Judge: Mark H. Epstein, Case: 23SMCV05901, Date: 2024-03-12 Tentative Ruling

Case Number: 23SMCV05901    Hearing Date: March 26, 2024    Dept: I

This is the continuation of a motion to compel arbitration.  At the last hearing, the court agreed with the moving party, Horne, that the retainer agreement Horne and plaintiff signed contained an arbitration provision and that the provision was broad enough to cover this complaint.  But in response, plaintiff argued that there is an exception to the general rules regarding arbitration where the plaintiff sues two parties and the facts are intertwined enough so that the issues need to be decided together, not separately, to avoid the danger of inconsistent determinations but only one defendant has an arbitration agreement.  That, plaintiff argued, is the case here because HCVT had no such agreement.  In reply, Horne argued that it provided legal advice but specifically did not provide any tax advice—and that limitation was made express in the retainer agreement.  Horne stated that its work ended in 2019 but HCVT was retained in 2021.  Therefore, Horne argues, whatever tax issues might have arisen, it was not a situation in which Horne and HCVT could be jointly responsible.

 

The court ordered further briefing to determine whether, as plaintiff suggested, Horne and HCVT worked together in 2021 to arrive at the specific plan that led to the adverse tax consequences.  Both sides were given leave to submit evidence showing the collaboration, or lack thereof, after HCVT was retained.

 

The court has reviewed that evidence.  It appears that Horne was part of a couple of email chains in 2021 and asked some questions therein, and was involved in a call.  But it is also clear that Horne’s participation was narrow and fleeting and there is nothing that suggests that Horne gave any tax advice or made any representations about the tax consequences of the proposed plan (which the contract between Horne and plaintiff expressly provided he would not do).  Horne did not approve of the plan upon which HCVT and plaintiff agreed, and it does not even appear that Horne commented on it.  It simply does not appear to the court that Horne’s conduct was significant enough so that he and HCVT can be joint tortfeasors such that the facts and legal theories are significantly intertwined or that there will be a reasonable chance of inconsistent determinations.  Critically, there is no declaration that Horne took part in a substantive call where any tax implications of any plan was discussed, that Horne sent over any written comments on any tax or tax-related issue, that Horne was asked for advice on any tax or tax-related issue (let alone that he gave it), or that Horne was asked to approve any draft of the plan or even saw the final draft. 

 

The court is aware that the test for whether to deny the motion is not whether a conflict will necessarily occur between the arbitration award and the jury verdict, or even that it is likely to occur; the question is only whether it is a realistic possibility.  (Birl v.

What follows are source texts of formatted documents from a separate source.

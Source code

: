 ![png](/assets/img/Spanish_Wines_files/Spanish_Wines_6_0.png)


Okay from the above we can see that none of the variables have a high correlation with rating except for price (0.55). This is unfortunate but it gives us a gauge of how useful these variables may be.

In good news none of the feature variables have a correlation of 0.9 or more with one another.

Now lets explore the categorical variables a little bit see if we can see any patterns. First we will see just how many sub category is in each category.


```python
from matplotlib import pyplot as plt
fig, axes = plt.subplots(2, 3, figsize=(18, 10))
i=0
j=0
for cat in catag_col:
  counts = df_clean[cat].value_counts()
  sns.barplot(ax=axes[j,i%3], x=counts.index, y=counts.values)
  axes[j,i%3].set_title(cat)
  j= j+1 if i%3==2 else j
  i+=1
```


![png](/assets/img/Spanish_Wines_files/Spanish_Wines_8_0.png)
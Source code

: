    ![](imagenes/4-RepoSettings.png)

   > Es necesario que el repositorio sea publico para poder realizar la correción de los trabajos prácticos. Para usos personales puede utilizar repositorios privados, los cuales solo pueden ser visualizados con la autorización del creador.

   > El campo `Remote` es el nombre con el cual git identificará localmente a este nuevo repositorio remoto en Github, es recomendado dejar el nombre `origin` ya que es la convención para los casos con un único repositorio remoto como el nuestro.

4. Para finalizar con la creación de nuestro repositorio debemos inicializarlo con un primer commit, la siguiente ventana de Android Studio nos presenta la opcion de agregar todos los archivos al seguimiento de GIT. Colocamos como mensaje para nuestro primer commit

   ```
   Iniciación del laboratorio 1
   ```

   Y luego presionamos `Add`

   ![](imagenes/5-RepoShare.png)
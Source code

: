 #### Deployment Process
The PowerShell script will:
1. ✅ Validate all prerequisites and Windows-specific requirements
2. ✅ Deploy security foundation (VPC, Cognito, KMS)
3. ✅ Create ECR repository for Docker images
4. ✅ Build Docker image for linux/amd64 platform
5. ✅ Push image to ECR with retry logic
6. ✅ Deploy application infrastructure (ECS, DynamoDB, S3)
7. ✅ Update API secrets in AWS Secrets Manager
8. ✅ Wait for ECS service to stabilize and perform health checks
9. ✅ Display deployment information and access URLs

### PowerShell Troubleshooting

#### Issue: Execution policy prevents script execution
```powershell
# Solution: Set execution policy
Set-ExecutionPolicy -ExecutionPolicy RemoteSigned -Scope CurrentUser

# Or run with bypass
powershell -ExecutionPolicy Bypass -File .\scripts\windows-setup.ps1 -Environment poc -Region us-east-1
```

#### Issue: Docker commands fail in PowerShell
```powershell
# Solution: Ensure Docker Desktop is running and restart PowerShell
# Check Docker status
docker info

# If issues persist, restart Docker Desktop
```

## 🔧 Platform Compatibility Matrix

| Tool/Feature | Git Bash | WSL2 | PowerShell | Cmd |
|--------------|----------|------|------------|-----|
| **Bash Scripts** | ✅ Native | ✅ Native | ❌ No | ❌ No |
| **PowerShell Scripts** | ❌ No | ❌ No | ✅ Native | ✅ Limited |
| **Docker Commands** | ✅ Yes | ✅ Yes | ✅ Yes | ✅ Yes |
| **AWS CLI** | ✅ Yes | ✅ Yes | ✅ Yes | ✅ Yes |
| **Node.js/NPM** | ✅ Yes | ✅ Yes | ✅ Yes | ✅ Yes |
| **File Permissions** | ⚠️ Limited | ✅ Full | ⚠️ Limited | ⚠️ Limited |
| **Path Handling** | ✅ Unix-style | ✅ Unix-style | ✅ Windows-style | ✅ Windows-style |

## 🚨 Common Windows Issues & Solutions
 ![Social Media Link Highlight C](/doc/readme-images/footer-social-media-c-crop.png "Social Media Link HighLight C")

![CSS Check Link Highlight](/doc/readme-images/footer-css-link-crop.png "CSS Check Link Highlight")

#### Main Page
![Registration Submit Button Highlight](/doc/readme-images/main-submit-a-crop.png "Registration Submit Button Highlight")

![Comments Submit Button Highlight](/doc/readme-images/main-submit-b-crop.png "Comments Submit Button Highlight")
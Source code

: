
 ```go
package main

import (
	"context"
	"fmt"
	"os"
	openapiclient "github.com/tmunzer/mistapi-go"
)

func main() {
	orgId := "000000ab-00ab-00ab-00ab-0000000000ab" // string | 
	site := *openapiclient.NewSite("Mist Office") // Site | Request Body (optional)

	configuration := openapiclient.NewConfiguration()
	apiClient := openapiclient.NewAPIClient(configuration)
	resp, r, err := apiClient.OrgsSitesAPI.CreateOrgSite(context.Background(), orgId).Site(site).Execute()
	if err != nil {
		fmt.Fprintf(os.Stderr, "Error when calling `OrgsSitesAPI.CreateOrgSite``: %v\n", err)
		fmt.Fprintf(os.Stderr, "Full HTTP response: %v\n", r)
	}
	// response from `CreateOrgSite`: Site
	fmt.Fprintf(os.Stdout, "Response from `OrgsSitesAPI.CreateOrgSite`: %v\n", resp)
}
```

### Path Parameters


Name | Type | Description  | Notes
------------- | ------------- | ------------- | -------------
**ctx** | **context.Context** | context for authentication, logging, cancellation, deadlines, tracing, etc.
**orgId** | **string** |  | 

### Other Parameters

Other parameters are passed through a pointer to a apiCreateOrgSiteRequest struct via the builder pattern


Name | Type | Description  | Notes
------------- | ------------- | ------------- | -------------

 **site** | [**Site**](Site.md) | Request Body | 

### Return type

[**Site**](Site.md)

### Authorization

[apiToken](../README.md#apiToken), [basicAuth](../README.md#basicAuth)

Heritage Care, LLC (2009) 172 Cal.App.4th 1313.)  But neither is it enough that the case against each is from the same transaction or occurrence; the possibility of the conflict must also be present.  Here, the court is hard pressed to see how that could occur.  Given what appears to be a very minimal involvement by Horne after 2019 and the contractual provision stating that he would not give tax advice, it is hard to see how a jury would find Horne liable (but render no verdict against Horne because Horne was in the arbitration) but find HCVT not liable.  And if both are liable, the liability will stem from Horne’s involvement in 2021 and would undoubtedly be joint.  Accordingly, the court is inclined to GRANT the motion and STAY the litigation as between Horne and plaintiff pending arbitration.  That said, however, the stay does not extend to any discovery involving Horne by either HCVT or plaintiff to the extent that the discovery could be propounded were Horne a third party.  And Horne’s declaration is consistent with the foregoing.  Interestingly, there is nothing to the contrary—no declaration from anyone at Nexthome suggesting that Horne’s involvement was more significant.  (If there were, the court would be inclined to deny the motion; this is not really the time to resolve contested facts and the court would be inclined to err on the side of avoiding inconsistent judgments.)  In short, there is just no “there there.”  (Gertrude Stein, describing the Oakland of her childhood [and taken out of context], Everybondy’s Autobiography, NewYork: Cooper Square, p. 289, originally published in 1937 but the page reference is to the 1971 edition.)

 

All of that said, the court will discuss with plaintiff (and then Horne) the factual theoretical scenario under which inconsistent judgments could actually occur.  If there is a realistic possibility—even if not a probability and even if not even a high possibility—that such could take place, the court will likely deny the motion.  It is just that right now, as a practical matter given these facts, the court does not see it.